As you might expect, Slovakia is big on beer (one thing it does have in common with Prague). There are the usual international conglomerates and there is a fair amount of Czech beer to be found, but there is also a pleasing growth of micro-breweries and brew pubs. A good example of a proper, no-nonsense pub with its own brewery is Pivovarský Hostinec Richtár Jakub, which is near the university and which sells not only its own beer, but a range of guest beers from elsewhere.
There is no shortage of places to have a good drink and even in the central part of town, it doesn’t have to be expensive. One option, particularly in the summer, is to find a little bar down by the river and sit outside with a very cheap glass of beer while watching the evening sun go down.

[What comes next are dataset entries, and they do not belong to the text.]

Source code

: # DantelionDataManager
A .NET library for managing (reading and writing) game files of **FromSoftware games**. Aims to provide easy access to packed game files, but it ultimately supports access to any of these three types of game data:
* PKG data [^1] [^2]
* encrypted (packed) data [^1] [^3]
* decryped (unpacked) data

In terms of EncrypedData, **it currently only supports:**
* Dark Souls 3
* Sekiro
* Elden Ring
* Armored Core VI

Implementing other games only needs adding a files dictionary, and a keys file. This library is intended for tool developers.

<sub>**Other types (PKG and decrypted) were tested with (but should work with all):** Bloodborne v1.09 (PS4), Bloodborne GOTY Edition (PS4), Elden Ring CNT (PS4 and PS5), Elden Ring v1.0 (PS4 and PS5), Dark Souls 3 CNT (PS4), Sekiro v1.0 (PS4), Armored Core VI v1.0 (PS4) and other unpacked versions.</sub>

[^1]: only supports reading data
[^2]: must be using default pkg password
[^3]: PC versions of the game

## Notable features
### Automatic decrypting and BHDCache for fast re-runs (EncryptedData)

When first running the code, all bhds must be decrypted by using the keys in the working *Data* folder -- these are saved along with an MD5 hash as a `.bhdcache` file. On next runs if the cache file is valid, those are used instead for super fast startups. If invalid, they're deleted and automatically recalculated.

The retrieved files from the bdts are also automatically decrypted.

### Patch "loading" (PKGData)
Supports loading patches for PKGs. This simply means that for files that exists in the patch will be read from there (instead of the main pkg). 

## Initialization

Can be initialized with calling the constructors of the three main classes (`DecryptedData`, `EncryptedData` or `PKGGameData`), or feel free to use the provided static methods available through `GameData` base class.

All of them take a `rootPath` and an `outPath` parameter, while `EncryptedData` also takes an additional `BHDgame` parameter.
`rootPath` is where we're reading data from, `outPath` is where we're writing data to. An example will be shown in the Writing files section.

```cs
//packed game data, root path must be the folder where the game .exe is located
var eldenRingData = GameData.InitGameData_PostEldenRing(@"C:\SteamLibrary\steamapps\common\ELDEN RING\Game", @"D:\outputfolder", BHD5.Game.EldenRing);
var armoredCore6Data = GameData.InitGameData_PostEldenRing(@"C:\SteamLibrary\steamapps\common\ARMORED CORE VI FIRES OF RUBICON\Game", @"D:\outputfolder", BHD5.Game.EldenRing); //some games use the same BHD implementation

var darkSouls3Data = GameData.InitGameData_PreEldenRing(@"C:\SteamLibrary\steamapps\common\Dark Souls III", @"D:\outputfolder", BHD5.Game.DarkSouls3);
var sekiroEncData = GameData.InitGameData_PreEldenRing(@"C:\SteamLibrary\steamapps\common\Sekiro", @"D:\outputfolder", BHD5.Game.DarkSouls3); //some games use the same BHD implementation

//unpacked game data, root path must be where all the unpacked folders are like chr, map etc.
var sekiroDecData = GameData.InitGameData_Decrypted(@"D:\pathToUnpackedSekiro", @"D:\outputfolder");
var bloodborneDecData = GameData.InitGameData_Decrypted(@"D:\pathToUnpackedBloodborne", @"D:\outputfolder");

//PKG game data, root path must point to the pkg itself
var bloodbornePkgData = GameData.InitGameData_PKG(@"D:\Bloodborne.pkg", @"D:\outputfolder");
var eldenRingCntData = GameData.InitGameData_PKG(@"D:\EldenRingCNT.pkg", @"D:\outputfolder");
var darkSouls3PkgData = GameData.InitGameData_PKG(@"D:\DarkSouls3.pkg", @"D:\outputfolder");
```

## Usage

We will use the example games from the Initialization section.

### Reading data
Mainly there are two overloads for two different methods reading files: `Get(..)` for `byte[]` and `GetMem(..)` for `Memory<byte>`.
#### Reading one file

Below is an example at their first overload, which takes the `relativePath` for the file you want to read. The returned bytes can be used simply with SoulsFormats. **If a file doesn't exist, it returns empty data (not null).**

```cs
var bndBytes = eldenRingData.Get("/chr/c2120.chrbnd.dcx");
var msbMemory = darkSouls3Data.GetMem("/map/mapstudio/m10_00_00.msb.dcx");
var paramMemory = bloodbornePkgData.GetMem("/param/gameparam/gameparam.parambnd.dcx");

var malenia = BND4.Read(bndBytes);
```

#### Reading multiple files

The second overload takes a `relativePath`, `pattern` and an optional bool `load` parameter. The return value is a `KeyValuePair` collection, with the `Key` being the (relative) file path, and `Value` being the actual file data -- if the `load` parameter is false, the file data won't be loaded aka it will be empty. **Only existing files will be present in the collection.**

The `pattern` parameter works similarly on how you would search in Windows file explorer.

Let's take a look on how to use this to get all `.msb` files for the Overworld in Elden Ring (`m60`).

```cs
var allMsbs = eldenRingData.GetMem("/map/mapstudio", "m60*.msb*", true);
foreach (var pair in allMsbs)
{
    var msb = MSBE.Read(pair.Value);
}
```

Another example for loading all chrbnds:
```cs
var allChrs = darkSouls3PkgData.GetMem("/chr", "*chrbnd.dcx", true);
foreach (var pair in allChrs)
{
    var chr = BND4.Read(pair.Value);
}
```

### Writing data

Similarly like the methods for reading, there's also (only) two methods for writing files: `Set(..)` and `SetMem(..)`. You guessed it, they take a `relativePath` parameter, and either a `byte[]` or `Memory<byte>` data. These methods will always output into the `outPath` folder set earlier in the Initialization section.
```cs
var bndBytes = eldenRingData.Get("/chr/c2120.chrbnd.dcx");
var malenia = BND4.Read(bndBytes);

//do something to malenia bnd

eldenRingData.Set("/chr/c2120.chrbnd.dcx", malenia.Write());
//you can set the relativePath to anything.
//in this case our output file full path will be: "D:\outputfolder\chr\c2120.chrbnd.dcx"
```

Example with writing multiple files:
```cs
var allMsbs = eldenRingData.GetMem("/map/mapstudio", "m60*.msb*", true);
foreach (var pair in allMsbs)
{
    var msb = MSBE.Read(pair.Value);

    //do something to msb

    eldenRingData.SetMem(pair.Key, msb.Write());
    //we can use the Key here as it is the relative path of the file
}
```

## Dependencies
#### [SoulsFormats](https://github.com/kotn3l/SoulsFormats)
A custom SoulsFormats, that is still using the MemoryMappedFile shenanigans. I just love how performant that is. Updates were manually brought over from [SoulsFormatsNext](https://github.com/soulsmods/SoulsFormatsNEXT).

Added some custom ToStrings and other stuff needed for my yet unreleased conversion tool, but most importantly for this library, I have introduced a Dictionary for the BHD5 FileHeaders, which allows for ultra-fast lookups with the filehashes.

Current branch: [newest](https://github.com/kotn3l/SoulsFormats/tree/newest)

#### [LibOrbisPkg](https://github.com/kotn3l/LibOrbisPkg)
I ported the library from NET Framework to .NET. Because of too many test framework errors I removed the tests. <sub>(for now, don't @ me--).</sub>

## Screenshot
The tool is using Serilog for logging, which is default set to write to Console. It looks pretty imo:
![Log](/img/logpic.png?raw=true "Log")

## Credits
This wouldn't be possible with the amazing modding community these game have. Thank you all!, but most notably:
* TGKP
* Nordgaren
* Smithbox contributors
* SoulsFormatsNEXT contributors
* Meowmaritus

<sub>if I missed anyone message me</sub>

Bratislava’s proximity to Vienna is reflected in the culture of music, theatre, opera and ballet. Just near the watching statue of Andersen, the ‘old’ National Theatre building in the Old Town is a glorious neo-Renaissance affair dating from the 1880s and the Austro-Hungarian days. Sadly, the use of this theatre is being overtaken by the ‘new’ National Theatre, which took more than twenty years to build and finally opened in 2007. Presumably, such a length of time was required to design and construct a building as hideous as this.
Mercifully, though, there is more to Bratislava than the odd hideous building. These things happen in any city and sometimes, buildings are so bad that they become attractions of their own. Bratislava’s sights, museums, restaurants, bars, parks and streets are a match for anywhere in Europe, all with the bonus of the magnificent Danube at its heart. Don’t for a minute believe all that stuff about Bratislava being merely Prague’s poorer little brother.